Centré sur le personnage de Robert William Coates, dit Bob Coates, l’action de Briseurs de grève démarre en 1877. Bob est alors âgé de quatorze ans. Il est fils d’émigrants nord-irlandais et connaît déjà le monde du travail. Il est très tôt repéré par son patron, propriétaire d’une compagnie ferroviaire, et Thomas Furlong, de l’agence de détectives du même nom, qui s’occupe de sa sécurité. Bien qu’encore très jeune, Bob est déjà du côté de l’ordre, du patron et de ses sbires. Ces derniers comprennent qu’ils pourront le manipuler sans peine dans le cadre des combats qui ne manqueront pas de les opposer aux salariés de la compagnie, et faire appel à ses services au moment opportun.

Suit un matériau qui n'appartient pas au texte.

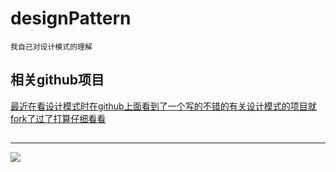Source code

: # designPattern
	我自己对设计模式的理解
## 相关github项目
[最近在看设计模式时在github上面看到了一个写的不错的有关设计模式的项目就fork了过了打算仔细看看](https://github.com/lzh-fork/DPModel)
	
## 
---------------------------------------------------------------------------------------------------------------------------
<img src="https://raw.githubusercontent.com/lzh984294471/designPattern/master/pics/head.jpg">
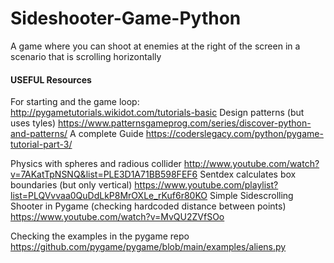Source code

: # Sideshooter-Game-Python
A game where you can shoot at enemies at the right of the screen in a scenario that is scrolling horizontally



 #### USEFUL Resources

For starting and the game loop:
 http://pygametutorials.wikidot.com/tutorials-basic
Design patterns (but uses tyles)
 https://www.patternsgameprog.com/series/discover-python-and-patterns/
A complete Guide
 https://coderslegacy.com/python/pygame-tutorial-part-3/

Physics with spheres and radious collider
 http://www.youtube.com/watch?v=7AKatTpNSNQ&list=PLE3D1A71BB598FEF6
Sentdex calculates box boundaries (but only vertical)
 https://www.youtube.com/playlist?list=PLQVvvaa0QuDdLkP8MrOXLe_rKuf6r80KO
Simple Sidescrolling Shooter in Pygame (checking hardcoded distance between points)
 https://www.youtube.com/watch?v=MvQU2ZVfSOo

Checking the examples in the pygame repo
 https://github.com/pygame/pygame/blob/main/examples/aliens.py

Sept ans après, Bob est marié, a deux enfants. Il n’a que vingt-et-un ans mais, après services rendus, est devenu agent-détective. Il est missionné pour infiltrer l’Union Pacific de Jay Gould, «le capitaliste le plus rusé et féroce d’Amérique, un rapace à forme humaine », qui souhaite baisser d’un quart le salaire de ses cheminots. Pour ce faire, Bob se fait embaucher et intègre les Knights of Labor, une sorte de syndicat dont le fonctionnement évoque celui d’une société secrète. Il joue le rôle d’informateur, d’influenceur, mais la grève est décidée et le destin lui joue un sale tour puisque sa femme, tombée gravement malade, décède, ne pouvant être transportée à Chicago à cause de la grève des trains que Bob a lui-même contribué à faire naître ! Le sort est d’autant plus cruel que Gould recule face à cette grève…

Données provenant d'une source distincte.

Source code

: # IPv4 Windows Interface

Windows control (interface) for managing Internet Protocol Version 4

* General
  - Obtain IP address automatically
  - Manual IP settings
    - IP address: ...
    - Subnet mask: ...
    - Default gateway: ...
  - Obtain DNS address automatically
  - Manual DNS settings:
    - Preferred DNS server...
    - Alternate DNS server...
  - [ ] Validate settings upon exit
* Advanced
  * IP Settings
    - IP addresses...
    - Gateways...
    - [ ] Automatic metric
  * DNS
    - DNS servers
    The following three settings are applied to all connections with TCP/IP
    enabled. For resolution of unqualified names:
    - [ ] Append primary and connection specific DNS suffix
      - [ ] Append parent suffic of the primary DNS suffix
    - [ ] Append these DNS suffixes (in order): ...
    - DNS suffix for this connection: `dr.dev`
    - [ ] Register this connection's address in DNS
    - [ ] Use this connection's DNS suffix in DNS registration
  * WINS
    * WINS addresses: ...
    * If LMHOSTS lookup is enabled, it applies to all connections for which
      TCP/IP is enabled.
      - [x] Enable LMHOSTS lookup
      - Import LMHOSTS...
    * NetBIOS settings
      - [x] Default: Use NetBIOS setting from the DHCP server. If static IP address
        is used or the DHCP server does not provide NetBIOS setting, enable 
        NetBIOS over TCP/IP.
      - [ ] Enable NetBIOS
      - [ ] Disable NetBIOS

Son premier grand combat, perdu, n’a servi à rien.
Commence alors une très longue descente aux enfers qui durera sa vie entière, et verra Bob Coates passer d’une ville à l’autre, d’une compagnie à l’autre, d’une agence de détectives à une autre, pour infiltrer les endroits chauds du pays où s’organisent les luttes sociales, afin de casser les grèves.

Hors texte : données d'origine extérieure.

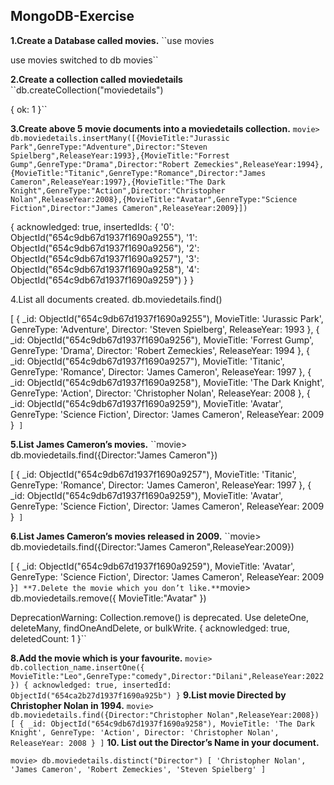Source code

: ## MongoDB-Exercise

**1.Create a Database called movies.**
``use movies

 use movies
switched to db movies``

**2.Create a collection called moviedetails**
``db.createCollection("moviedetails")

{ ok: 1 }`` 


**3.Create above 5 movie documents into a moviedetails collection.**
``movie> db.moviedetails.insertMany([{MovieTitle:"Jurassic Park",GenreType:"Adventure",Director:"Steven Spielberg",ReleaseYear:1993},{MovieTitle:"Forrest Gump",GenreType:"Drama",Director:"Robert Zemeckies",ReleaseYear:1994},{MovieTitle:"Titanic",GenreType:"Romance",Director:"James Cameron",ReleaseYear:1997},{MovieTitle:"The Dark Knight",GenreType:"Action",Director:"Christopher Nolan",ReleaseYear:2008},{MovieTitle:"Avatar",GenreType:"Science Fiction",Director:"James Cameron",ReleaseYear:2009}])``

{
  acknowledged: true,
  insertedIds: {
    '0': ObjectId("654c9db67d1937f1690a9255"),
    '1': ObjectId("654c9db67d1937f1690a9256"),
    '2': ObjectId("654c9db67d1937f1690a9257"),
    '3': ObjectId("654c9db67d1937f1690a9258"),
    '4': ObjectId("654c9db67d1937f1690a9259")
  }
}


4.List all documents created.
db.moviedetails.find()

[
  {
    _id: ObjectId("654c9db67d1937f1690a9255"),
    MovieTitle: 'Jurassic Park',
    GenreType: 'Adventure',
    Director: 'Steven Spielberg',
    ReleaseYear: 1993
  },
  {
    _id: ObjectId("654c9db67d1937f1690a9256"),
    MovieTitle: 'Forrest Gump',
    GenreType: 'Drama',
    Director: 'Robert Zemeckies',
    ReleaseYear: 1994
  },
  {
    _id: ObjectId("654c9db67d1937f1690a9257"),
    MovieTitle: 'Titanic',
    GenreType: 'Romance',
    Director: 'James Cameron',
    ReleaseYear: 1997
  },
  {
    _id: ObjectId("654c9db67d1937f1690a9258"),
    MovieTitle: 'The Dark Knight',
    GenreType: 'Action',
    Director: 'Christopher Nolan',
    ReleaseYear: 2008
  },
  {
    _id: ObjectId("654c9db67d1937f1690a9259"),
    MovieTitle: 'Avatar',
    GenreType: 'Science Fiction',
    Director: 'James Cameron',
    ReleaseYear: 2009
  }``
]``


**5.List James Cameron’s movies.**
``movie> db.moviedetails.find({Director:"James Cameron"})

[
  {
    _id: ObjectId("654c9db67d1937f1690a9257"),
    MovieTitle: 'Titanic',
    GenreType: 'Romance',
    Director: 'James Cameron',
    ReleaseYear: 1997
  },
  {
    _id: ObjectId("654c9db67d1937f1690a9259"),
    MovieTitle: 'Avatar',
    GenreType: 'Science Fiction',
    Director: 'James Cameron',
    ReleaseYear: 2009
  }``
]``


**6.List  James Cameron’s movies released in 2009.**
``movie> db.moviedetails.find({Director:"James Cameron",ReleaseYear:2009})

[
  {
    _id: ObjectId("654c9db67d1937f1690a9259"),
    MovieTitle: 'Avatar',
    GenreType: 'Science Fiction',
    Director: 'James Cameron',
    ReleaseYear: 2009
  }``
]
**7.Delete the movie which you don’t like.**
``movie> db.moviedetails.remove({ MovieTitle:"Avatar" })

DeprecationWarning: Collection.remove() is deprecated. Use deleteOne, deleteMany, findOneAndDelete, or bulkWrite.
{ acknowledged: true, deletedCount: 1 }``


**8.Add the movie which is your favourite.**
``movie> db.collection_name.insertOne({ MovieTitle:"Leo",GenreType:"comedy",Director:"Dilani",ReleaseYear:2022})
{
  acknowledged: true,
  insertedId: ObjectId("654ca2b27d1937f1690a925b")
}``
**9.List movie Directed  by Christopher Nolan in 1994.**
``movie> db.moviedetails.find({Director:"Christopher Nolan",ReleaseYear:2008})
[
  {
    _id: ObjectId("654c9db67d1937f1690a9258"),
    MovieTitle: 'The Dark Knight',
    GenreType: 'Action',
    Director: 'Christopher Nolan',
    ReleaseYear: 2008
  }
]``
 **10.  List out the Director’s Name in your document.**

``movie> db.moviedetails.distinct("Director")
[
  'Christopher Nolan',
  'James Cameron',
  'Robert Zemeckies',
  'Steven Spielberg'
]``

Homme de l’ombre sans moralité, mais avec des convictions profondes — notamment l’incompatibilité entre le monde du travail et le syndicalisme –, Bob brûle tout ce qu’il touche, trahit à qui mieux mieux, commet des actes irréparables. Dévoué à la cause patronale, fanatisé, il ne parvient pas à refonder une famille et sombre peu à peu dans la crasse et l’alcool. Le récit s’achève sur des horreurs commises en 1919… qui en appelleront sans doute d’autres les années suivantes.
Ce roman, qui convoque de façon allusive Jack London et Dashiell Hammett, et repose d’après son auteur sur un véritable travail de recherche, met en lumière les mécanismes – du côté patronal aussi bien que salarial : les deux faces de la même pièce – qui ont conduit aux mouvements sociaux ayant agité les USA pendant des décennies, à travers la dérive de cet homme avili…
Publié huit ans plus tôt, mais se déroulant quelques années après la fin de Briseurs de grève, Nous ne sommes rien soyons tout ! nous emmène encore plus loin dans l’horreur et l’ignominie.
Autre homme de l’ombre, Eduardo Cosimo Lombardo, devenu Eddie Florio dans les années 1930, est un Calabrais, né à Buenos Aires, ancien docker qui travaille désormais pour les syndicats sur le port de Seattle. Il se fait recruter pour jouer les mouchards et faire des rapports de police. À ce moment-là, il est marié, père de deux enfants : en apparence un homme normal. Mais il est, tout au contraire, un sale type, pourri jusqu’à la moelle des os, sans moralité, sans idéal, pire que Bob Coates… un sadique qui aime battre les prostituées à coups de ceinture. Et pas seulement.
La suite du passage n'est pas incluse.